### Records for this exercise ###
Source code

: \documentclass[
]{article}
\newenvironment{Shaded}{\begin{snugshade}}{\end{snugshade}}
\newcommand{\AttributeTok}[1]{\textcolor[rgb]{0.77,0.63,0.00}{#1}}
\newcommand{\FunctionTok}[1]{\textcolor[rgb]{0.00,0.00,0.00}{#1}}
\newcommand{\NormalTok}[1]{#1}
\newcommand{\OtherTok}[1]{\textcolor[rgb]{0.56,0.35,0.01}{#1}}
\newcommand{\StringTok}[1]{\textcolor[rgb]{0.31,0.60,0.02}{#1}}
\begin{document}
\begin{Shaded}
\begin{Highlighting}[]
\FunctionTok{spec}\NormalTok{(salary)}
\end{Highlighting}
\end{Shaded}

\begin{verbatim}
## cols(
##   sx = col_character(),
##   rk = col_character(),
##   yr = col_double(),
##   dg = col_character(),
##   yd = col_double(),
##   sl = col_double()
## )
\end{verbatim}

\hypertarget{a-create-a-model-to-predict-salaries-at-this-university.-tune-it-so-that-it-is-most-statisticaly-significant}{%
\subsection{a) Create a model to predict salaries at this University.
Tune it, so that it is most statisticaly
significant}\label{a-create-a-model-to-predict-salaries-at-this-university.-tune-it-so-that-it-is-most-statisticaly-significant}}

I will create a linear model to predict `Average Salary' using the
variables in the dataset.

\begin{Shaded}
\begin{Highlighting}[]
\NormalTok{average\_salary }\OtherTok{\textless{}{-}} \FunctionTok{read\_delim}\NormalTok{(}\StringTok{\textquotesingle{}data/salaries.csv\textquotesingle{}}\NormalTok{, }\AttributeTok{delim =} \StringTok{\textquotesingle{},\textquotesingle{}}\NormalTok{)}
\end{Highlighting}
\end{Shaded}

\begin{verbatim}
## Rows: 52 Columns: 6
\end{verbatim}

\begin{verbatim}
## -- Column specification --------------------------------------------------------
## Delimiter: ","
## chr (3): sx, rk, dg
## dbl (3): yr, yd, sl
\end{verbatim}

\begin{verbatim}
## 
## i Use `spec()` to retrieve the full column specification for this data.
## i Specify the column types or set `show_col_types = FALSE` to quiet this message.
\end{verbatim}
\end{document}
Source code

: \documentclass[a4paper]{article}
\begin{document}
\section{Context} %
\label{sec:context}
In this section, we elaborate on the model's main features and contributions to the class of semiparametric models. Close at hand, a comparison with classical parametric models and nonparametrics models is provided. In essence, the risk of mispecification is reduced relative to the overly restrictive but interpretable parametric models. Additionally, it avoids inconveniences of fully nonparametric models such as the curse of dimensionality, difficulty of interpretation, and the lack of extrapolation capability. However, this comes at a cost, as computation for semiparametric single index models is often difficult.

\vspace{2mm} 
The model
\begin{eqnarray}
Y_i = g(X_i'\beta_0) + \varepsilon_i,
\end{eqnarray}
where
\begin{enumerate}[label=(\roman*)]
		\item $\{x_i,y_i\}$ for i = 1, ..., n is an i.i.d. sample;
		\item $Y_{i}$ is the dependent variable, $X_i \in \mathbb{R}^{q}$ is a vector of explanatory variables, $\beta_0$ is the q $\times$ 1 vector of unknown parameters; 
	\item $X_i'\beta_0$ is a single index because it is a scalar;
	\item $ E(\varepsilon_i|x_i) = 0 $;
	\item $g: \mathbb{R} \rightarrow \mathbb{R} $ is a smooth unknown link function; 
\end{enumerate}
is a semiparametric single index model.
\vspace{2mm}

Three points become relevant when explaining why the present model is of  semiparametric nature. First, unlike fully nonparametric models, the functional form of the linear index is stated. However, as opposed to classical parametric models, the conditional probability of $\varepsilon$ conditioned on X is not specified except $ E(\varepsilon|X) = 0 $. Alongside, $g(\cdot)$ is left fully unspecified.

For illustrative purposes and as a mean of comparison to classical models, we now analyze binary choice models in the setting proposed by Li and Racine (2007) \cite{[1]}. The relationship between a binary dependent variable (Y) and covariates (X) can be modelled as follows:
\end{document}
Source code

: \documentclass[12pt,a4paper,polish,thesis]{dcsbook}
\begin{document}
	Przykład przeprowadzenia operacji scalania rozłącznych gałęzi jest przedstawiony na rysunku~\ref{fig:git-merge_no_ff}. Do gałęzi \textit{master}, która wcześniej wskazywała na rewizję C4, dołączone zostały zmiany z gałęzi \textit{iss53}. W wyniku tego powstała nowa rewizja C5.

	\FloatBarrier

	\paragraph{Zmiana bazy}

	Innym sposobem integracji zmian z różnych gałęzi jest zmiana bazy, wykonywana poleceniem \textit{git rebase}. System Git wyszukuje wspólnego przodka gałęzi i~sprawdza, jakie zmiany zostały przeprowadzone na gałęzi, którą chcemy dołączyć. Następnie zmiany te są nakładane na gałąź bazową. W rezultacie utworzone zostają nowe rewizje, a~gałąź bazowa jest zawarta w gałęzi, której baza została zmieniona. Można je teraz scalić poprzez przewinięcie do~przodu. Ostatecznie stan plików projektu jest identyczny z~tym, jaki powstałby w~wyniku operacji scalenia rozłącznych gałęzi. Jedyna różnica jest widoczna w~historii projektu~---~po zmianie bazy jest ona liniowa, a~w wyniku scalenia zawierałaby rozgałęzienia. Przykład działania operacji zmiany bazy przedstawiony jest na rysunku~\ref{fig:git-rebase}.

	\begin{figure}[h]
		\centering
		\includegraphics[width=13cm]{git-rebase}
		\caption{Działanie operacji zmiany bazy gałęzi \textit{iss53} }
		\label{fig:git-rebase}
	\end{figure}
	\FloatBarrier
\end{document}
###
What to produce: Lines with "textcolor" in them are what the answer must contain; copy each from the records above.

Result of this exercise:
\newcommand{\AttributeTok}[1]{\textcolor[rgb]{0.77,0.63,0.00}{#1}}
\newcommand{\FunctionTok}[1]{\textcolor[rgb]{0.00,0.00,0.00}{#1}}
\newcommand{\OtherTok}[1]{\textcolor[rgb]{0.56,0.35,0.01}{#1}}
\newcommand{\StringTok}[1]{\textcolor[rgb]{0.31,0.60,0.02}{#1}}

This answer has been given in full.